This directory contains the lean test and benchmark suite.

The test suite consists of two types of directories: Test directories and test piles.

A test directory is a directory containing a run_test.sh and/or a run_bench.sh script. It represents a single test or benchmark, depending on which script is present. The run scripts are executed once with their working directory set to the test directory.

A test pile is also a directory containing a run_test.sh and/or a run_bench.sh script. Here however, each file of a directory-specific extension (usually .lean) represents a single test or benchmark. The run scripts are executed once for each test file with their working directory set to the pile directory. Often, additional supplementary files are placed next to the test files and interpreted by the run scripts.

Directory structure

Benchmarks belonging to the old framework are not included in this description.

bench: A bunch of benchmarks and benchmarking related files, most of which are not part of the test suite.
- build: A benchmark that builds the lean stdlib and measures the per-file performance.
- size: A benchmark that measures the sizes of a few different kinds of files.
compile: Tests that compile lean files and then execute the resulting binary, verifying the resulting output. They also run the same lean file through the interpreter.
compile_bench: Benchmarks that compile lean files and measure the execution of the resulting binary, as well as optionally run the same lean file through the interpreter. These are also executed as part of the test suite, and .out.expected files are ignored when benchmarking.
docparse: Docstring parsing tests.
elab: Tests that elaborate lean files without executing them, verifying the resulting output.
elab_fail: Like elab, but expecting an exit code of 1 instead of 0.
elab_bench: Like elab, but measuring the elaboration performance. These are also executed as part of the test suite, and .out.expected files are ignored when benchmarking.
server, server_interactive: Test LSP server requests.
lake: Test suite for lake. It is mostly isolated from the rest of the test suite and follows its own conventions.
lake_bench: Benchmark directories that measure lake performance.
misc: A collection of miscellaneous small test scripts.
misc_bench: A collection of miscellaneous small benchmark scripts.
pkg: Tests that run in lake packages.

How to run the test suite?

Run all tests using

CTEST_PARALLEL_LEVEL="$(nproc)" CTEST_OUTPUT_ON_FAILURE=1 \
make -C build/release -j "$(nproc)" test

Or rerun only the failed tests using

CTEST_PARALLEL_LEVEL="$(nproc)" CTEST_OUTPUT_ON_FAILURE=1 \
make -C build/release -j "$(nproc)" test ARGS="--rerun-failed"

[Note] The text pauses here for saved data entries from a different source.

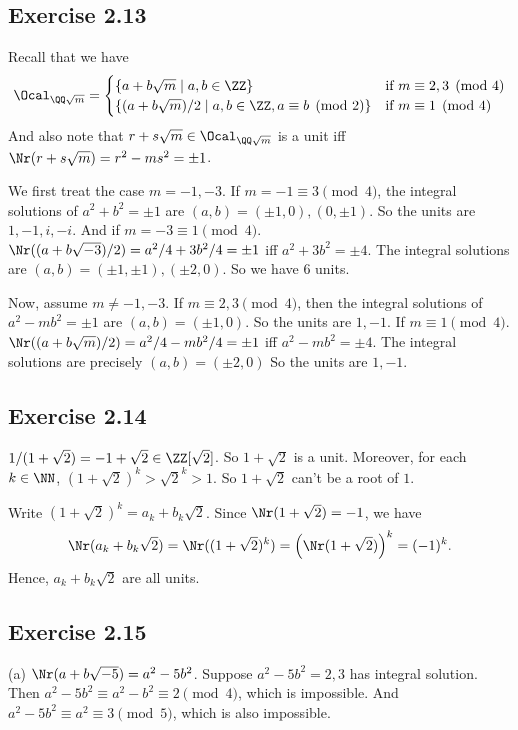 \documentclass[../Chapter.tex]{subfiles}
\begin{document}
\subsection*{Exercise 2.13}

Recall that we have
$$
\Ocal_{\QQ\sqrt{m}}=
\begin{cases}
\{ a+b\sqrt{m}\mid a,b\in\ZZ \} & \text{if } m \equiv 2,3 \pmod{4}\\
\{ (a+b\sqrt{m})/2 \mid a,b\in\ZZ,a \equiv b \pmod{2} \} & \text{if } m \equiv 1 \pmod{4}
\end{cases}
$$
And also note that $r+s\sqrt{m}\in \Ocal_{\QQ\sqrt{m}}$ is a unit iff $\Nr(r+s\sqrt{m})=r^2-ms^2=\pm1$.

We first treat the case $m=-1,-3$. If $m=-1 \equiv 3 \pmod{4}$, the integral solutions of $a^2+b^2=\pm1$ are $(a,b)=(\pm1,0),(0,\pm1)$. So the units are $1,-1,i,-i$. And if $m=-3 \equiv 1 \pmod{4}$. $\Nr((a+b\sqrt{-3})/2)=a^2/4+3b^2/4=\pm1$ iff $a^2+3b^2=\pm4$. The integral solutions are $(a,b)=(\pm1,\pm1),(\pm2,0)$. So we have 6 units.

Now, assume $m\neq-1,-3$. If $m \equiv 2,3 \pmod{4}$, then the integral solutions of $a^2-mb^2=\pm1$ are $(a,b)=(\pm1,0)$. So the units are $1,-1$. If $m \equiv 1 \pmod{4}$. $\Nr((a+b\sqrt{m})/2)=a^2/4-mb^2/4=\pm1$ iff $a^2-mb^2=\pm4$. The integral solutions are precisely $(a,b)=(\pm2,0)$ So the units are $1,-1$.

\subsection*{Exercise 2.14}

$1/(1+\sqrt{2})=-1+\sqrt{2}\in \ZZ[\sqrt{2}]$. So $1+\sqrt{2}$ is a unit. Moreover, for each $k\in\NN$, $(1+\sqrt{2})^k>\sqrt{2}^k>1$. So $1+\sqrt{2}$ can't be a root of $1$.

Write $(1+\sqrt{2})^k=a_k+b_k\sqrt{2}$. Since $\Nr(1+\sqrt{2})=-1$, we have $$\Nr(a_k+b_k\sqrt{2})=\Nr((1+\sqrt{2})^k)=\left(\Nr(1+\sqrt{2})\right)^k=(-1)^k.$$ Hence, $a_k+b_k\sqrt{2}$ are all units.

\subsection*{Exercise 2.15}

(a) $\Nr(a+b\sqrt{-5})=a^2-5b^2$. Suppose $a^2-5b^2=2,3$ has integral solution. Then $a^2-5b^2 \equiv a^2-b^2 \equiv 2 \pmod{4}$, which is impossible. And $a^2-5b^2 \equiv a^2 \equiv 3 \pmod{5}$, which is also impossible.
\end{document}
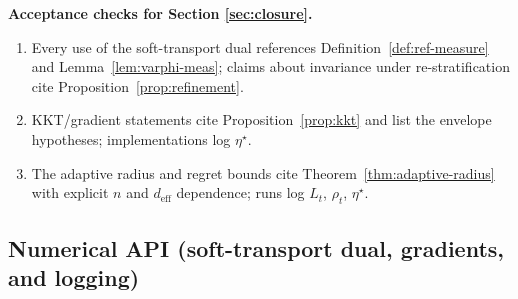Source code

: \documentclass[10pt]{article}
\begin{document}
\begin{mdframed}
\textbf{Acceptance checks for Section \ref{sec:closure}.}
\begin{enumerate}[leftmargin=*]
\item Every use of the soft-transport dual references Definition~\ref{def:ref-measure} and Lemma~\ref{lem:varphi-meas}; claims about invariance under re-stratification cite Proposition~\ref{prop:refinement}.
\item KKT/gradient statements cite Proposition~\ref{prop:kkt} and list the envelope hypotheses; implementations log $\eta^\star$.
\item The adaptive radius and regret bounds cite Theorem~\ref{thm:adaptive-radius} with explicit $n$ and $d_{\mathrm{eff}}$ dependence; runs log $\widehat L_t$, $\rho_t$, $\eta^\star$.
\end{enumerate}
\end{mdframed}

\subsection*{Numerical API (soft-transport dual, gradients, and logging)}
\end{document}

Run an individual test using one of these commands. Note that regex arguments to -R need to be double-quoted if they contain any special shell characters like |.

CTEST_PARALLEL_LEVEL="$(nproc)" CTEST_OUTPUT_ON_FAILURE=1 \
make -C build/release -j "$(nproc)" test ARGS="-R '<regex>'"

# For a specific stage
CTEST_PARALLEL_LEVEL="$(nproc)" CTEST_OUTPUT_ON_FAILURE=1 \
make -C build/release/stage1 -j "$(nproc)" test ARGS="-R '<regex>'"

# Manually, without ctest
tests/with_stage1_test_env.sh path/to/test/directory/run_test.sh
tests/with_stage1_test_env.sh path/to/test/pile/run_test.sh testfile

How to run the bench suite?

Run the full benchmark suite using

make -C build/release -j "$(nproc)" bench # produces tests/measurements.jsonl

It is split into two roughly equal parts so it can be split among the benchmark runner machines. Run each individual part using

make -C build/release -j "$(nproc)" bench-part1 # produces tests/part1.measurements.jsonl
make -C build/release -j "$(nproc)" bench-part2 # produces tests/part2.measurements.jsonl

Make sure not to specify -j "$(nproc)" when running the bench suite manually inside build/release/stage<n>.

Run an individual benchmark manually using one of these commands. Note that the run_bench.sh arguments are relative to the test directory, not the current working directory.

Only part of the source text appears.